### Problem statement
Check which lines in the records hold "Asset" and report how many there are, with no other text.

### Records for this task
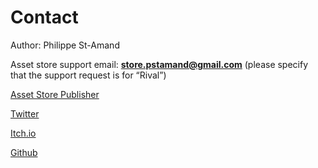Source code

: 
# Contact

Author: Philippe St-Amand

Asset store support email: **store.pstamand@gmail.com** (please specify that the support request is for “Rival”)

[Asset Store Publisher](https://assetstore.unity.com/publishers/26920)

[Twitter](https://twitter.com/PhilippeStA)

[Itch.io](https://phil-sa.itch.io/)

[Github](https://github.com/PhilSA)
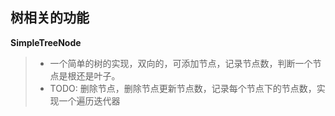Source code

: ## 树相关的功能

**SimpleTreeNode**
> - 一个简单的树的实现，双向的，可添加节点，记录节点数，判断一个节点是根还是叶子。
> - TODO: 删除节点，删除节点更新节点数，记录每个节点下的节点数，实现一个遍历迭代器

---

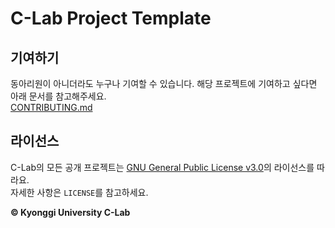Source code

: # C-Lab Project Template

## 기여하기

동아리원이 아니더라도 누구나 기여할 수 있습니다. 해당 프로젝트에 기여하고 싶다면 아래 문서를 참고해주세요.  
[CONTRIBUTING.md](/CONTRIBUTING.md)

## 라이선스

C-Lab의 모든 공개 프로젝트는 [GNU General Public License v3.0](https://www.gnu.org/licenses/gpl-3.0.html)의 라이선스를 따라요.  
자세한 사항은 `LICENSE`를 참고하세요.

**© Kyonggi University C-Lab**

---

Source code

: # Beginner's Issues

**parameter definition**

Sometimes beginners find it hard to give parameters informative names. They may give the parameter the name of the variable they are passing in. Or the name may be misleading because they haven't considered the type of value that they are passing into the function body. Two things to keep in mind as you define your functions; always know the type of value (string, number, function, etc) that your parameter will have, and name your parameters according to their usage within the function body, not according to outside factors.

### Response area
2